Andrew MacKinlay says he feels stupid for voting for the war

Jon Stone
Monday 19 October 2015 13:52 BST
The memo was written a week before the Crawford summit at the President’s ranch in Texas in 2002
The memo was written a week before the Crawford summit at the President’s ranch in Texas in 2002 (AFP/Getty Images)

A former Labour MP has said he is “ashamed” to have trusted Tony Blair about the Iraq War after new evidence emerged about his views in the run-up to the conflict.

Andrew MacKinlay, who sat on the foreign affairs select committee in the run-up to the war, told LBC Radio that a new memo shows Tony Blair “duped” him along with the rest of the country.

“Looking at this these documents this morning and everything else that has gone before we know that this was a complete and utter deceit to me and to others,” he said.

“Obviously I feel both deeply ashamed and very stupid having trusted a British prime minister, but it was a British prime minister.

“One assumed that even allowing for exaggeration or inaccuracies in intelligence, I never thought it would be one hundred per cent untrue, but it was and myself and the British people, all of us, were duped.”

Mr MacKinlay was responding to the release of a memo that showed Mr Blair supported a war with Iraq in 2002, when he publicly claimed to be searching for a diplomatic solution.

At the time he told voters that Britain was “not proposing military action”, a claim contradicted by the memo, which was leaked to the Mail on Sunday newspaper.

Andrew Mackinlay gives evidence to the Hutton Inquiry (Getty Images)

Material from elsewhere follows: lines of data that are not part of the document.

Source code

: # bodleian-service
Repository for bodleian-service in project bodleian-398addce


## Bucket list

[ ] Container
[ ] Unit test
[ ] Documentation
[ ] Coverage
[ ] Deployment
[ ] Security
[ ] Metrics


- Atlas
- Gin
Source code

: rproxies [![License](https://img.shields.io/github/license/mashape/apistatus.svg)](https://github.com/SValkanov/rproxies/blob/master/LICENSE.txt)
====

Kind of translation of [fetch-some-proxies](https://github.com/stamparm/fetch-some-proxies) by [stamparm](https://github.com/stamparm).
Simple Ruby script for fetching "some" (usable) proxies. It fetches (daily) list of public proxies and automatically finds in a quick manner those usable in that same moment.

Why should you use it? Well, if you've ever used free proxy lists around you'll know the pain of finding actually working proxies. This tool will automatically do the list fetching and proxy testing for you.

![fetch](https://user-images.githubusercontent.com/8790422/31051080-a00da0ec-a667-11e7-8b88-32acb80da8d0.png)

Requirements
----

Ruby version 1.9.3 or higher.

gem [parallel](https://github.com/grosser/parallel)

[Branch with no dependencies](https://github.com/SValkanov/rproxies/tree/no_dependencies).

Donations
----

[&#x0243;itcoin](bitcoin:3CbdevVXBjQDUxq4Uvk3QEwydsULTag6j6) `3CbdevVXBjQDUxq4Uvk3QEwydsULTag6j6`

The former Labour MP reported a private conversation with the then PM, who he says had promised there would be no invasion if supposed weapons of mass destruction were removed from the equation.

Following that conversation, he voted for war in the House of Commons.

No weapons of mass destruction, the existence of which were used as the pretext for war, were found in Iraq.

Mr Mackinlay famously questioned MoD weapons specialist Dr David Kelly at a hearing of the foreign affairs committee, describing him as “chaff” – meaning a diversionary manoeuvre.

Mr Kelly died a few days after the evidence hearing, apparently as a result of a suicide.

A spokesperson for Tony Blair told the Mail on Sunday newspaper, regarding the memo: “This is consistent with what Blair was saying publicly at the time and with Blair’s evidence given to the Chilcot Inquiry”.